◆ REQUIRED WORK ◆
Look through the lines below, find those with the word "what", and copy them.

◆ MATERIAL FOR THE TASK ◆
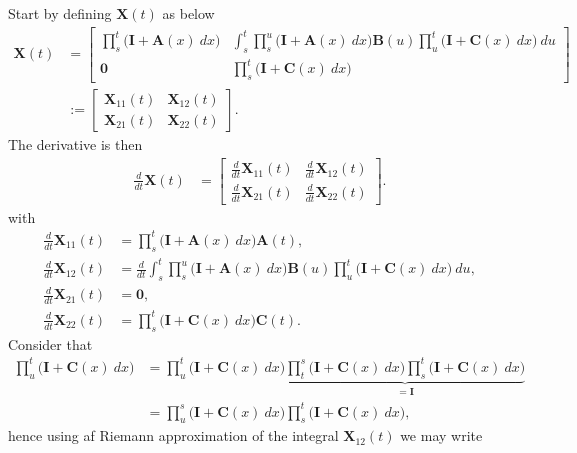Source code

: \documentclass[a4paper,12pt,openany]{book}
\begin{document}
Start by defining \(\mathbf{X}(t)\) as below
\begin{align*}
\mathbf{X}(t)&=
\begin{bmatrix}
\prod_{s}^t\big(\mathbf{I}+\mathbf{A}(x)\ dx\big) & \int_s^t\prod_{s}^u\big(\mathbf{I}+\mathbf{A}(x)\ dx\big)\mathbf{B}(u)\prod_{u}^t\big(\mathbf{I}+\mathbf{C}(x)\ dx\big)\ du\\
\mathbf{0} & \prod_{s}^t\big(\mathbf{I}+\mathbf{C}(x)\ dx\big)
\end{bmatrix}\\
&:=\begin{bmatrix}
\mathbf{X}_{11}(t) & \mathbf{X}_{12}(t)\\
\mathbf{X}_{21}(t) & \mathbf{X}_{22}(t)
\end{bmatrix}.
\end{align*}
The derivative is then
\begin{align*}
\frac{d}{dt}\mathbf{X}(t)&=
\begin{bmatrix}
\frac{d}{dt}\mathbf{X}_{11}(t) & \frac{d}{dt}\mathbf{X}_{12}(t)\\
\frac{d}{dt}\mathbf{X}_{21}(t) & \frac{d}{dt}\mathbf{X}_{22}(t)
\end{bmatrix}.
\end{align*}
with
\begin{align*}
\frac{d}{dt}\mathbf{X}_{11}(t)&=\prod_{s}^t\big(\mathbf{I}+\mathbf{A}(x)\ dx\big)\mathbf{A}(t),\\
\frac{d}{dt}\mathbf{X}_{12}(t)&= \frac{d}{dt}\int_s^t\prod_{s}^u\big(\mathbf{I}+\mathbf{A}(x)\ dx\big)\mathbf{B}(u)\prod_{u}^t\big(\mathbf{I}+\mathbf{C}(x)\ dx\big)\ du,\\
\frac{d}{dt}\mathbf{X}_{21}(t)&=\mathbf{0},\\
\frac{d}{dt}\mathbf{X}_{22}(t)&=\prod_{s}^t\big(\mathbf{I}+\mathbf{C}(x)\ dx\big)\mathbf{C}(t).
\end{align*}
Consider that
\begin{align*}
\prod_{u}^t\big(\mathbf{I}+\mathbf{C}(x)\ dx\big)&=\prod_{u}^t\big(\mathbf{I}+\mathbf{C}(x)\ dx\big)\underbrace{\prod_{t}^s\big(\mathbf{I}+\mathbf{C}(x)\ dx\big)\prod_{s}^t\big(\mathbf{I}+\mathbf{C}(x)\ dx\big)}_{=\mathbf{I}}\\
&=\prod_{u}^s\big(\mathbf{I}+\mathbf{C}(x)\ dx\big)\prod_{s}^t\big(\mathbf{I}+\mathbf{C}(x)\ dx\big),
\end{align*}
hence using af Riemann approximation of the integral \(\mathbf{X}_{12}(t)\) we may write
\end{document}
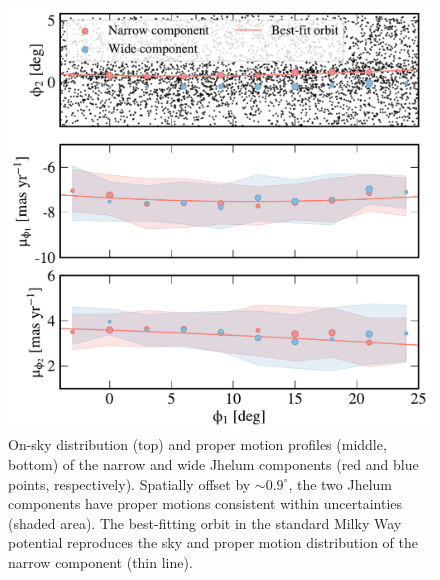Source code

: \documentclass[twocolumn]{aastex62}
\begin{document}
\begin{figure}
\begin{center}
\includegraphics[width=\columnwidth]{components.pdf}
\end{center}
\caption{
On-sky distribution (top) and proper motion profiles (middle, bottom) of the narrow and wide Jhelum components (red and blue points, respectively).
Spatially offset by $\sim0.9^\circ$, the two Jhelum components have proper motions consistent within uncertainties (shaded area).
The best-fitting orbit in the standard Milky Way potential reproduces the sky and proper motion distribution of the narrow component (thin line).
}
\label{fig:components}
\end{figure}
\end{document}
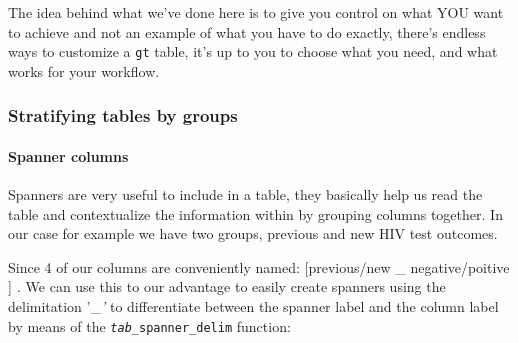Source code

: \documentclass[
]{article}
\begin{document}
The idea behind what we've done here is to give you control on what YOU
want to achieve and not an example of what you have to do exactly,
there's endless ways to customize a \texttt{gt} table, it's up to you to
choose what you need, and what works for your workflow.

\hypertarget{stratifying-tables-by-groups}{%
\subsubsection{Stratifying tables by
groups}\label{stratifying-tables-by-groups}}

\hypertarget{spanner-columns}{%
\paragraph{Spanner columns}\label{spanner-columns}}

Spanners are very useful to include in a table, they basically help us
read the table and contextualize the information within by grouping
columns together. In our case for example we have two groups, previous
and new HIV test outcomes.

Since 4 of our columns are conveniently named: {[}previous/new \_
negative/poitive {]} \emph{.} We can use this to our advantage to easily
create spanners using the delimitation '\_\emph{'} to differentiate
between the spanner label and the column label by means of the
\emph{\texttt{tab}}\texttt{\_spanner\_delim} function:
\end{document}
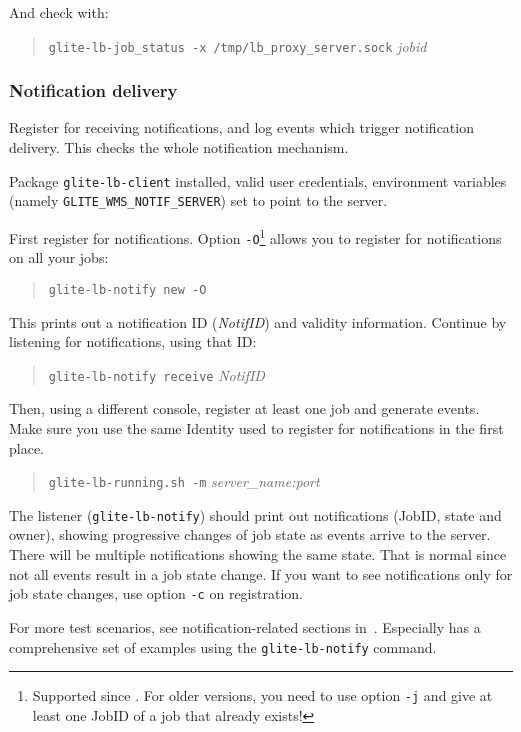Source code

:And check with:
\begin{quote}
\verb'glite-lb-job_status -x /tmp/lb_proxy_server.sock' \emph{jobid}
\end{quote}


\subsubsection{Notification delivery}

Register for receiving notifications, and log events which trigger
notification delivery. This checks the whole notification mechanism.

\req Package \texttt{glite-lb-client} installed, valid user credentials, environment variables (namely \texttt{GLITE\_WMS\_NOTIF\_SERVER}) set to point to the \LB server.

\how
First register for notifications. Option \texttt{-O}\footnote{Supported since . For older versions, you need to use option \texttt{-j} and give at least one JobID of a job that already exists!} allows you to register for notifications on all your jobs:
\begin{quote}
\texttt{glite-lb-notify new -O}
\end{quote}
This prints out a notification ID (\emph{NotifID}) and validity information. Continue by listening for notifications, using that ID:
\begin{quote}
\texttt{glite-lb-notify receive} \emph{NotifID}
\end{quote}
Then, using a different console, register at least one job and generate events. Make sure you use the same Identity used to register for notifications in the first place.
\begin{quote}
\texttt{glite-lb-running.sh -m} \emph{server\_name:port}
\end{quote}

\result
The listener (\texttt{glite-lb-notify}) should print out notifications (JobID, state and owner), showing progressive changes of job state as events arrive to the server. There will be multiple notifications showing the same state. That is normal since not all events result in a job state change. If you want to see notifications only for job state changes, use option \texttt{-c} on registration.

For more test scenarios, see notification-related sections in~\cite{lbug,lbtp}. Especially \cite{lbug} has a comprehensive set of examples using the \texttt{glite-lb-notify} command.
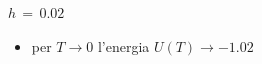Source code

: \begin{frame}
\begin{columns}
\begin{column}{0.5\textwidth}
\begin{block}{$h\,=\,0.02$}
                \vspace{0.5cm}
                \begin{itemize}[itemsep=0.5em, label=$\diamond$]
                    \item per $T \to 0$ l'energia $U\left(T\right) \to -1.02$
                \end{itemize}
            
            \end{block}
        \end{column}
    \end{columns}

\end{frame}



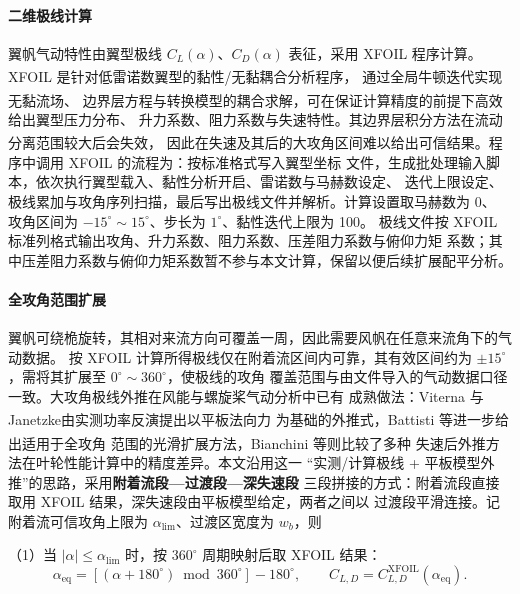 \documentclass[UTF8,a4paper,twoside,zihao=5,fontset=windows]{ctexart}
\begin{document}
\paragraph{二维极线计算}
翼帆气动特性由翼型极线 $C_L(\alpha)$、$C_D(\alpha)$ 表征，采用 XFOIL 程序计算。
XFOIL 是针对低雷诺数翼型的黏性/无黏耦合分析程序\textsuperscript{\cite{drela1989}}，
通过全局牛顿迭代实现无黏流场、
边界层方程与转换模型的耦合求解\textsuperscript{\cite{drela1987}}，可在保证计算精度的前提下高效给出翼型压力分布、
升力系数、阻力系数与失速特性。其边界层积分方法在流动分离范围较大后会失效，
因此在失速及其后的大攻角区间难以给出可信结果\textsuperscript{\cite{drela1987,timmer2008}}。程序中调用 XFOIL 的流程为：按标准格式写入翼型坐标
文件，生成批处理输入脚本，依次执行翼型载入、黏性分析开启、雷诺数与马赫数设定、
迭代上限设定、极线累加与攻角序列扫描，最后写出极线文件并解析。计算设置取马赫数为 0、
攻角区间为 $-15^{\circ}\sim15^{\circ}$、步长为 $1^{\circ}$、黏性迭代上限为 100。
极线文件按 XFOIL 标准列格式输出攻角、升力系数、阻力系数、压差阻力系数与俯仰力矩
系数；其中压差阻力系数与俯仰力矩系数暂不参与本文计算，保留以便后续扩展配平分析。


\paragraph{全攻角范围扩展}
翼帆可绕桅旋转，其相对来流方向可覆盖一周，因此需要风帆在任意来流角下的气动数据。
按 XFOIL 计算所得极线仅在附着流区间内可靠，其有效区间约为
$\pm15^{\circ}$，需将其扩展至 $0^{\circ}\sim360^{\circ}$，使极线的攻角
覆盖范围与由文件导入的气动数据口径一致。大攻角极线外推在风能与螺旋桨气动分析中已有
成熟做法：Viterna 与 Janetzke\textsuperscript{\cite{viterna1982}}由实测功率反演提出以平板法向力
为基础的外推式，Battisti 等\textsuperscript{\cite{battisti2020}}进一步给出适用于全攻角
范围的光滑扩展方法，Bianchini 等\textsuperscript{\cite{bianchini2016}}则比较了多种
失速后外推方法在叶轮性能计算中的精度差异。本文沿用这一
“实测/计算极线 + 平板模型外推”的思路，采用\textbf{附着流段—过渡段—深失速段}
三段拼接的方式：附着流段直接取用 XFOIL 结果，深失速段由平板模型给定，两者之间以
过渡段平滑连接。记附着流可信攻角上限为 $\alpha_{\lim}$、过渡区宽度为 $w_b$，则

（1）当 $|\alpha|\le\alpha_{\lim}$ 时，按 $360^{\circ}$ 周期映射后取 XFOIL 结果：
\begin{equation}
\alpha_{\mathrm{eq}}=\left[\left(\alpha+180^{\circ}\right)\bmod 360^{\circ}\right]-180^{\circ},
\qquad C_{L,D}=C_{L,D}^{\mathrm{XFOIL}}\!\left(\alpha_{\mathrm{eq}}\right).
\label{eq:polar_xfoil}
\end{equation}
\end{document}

◆ RESPONSE ◆
The idea behind what we've done here is to give you control on what YOU
want to achieve and not an example of what you have to do exactly,
choose what you need, and what works for your workflow.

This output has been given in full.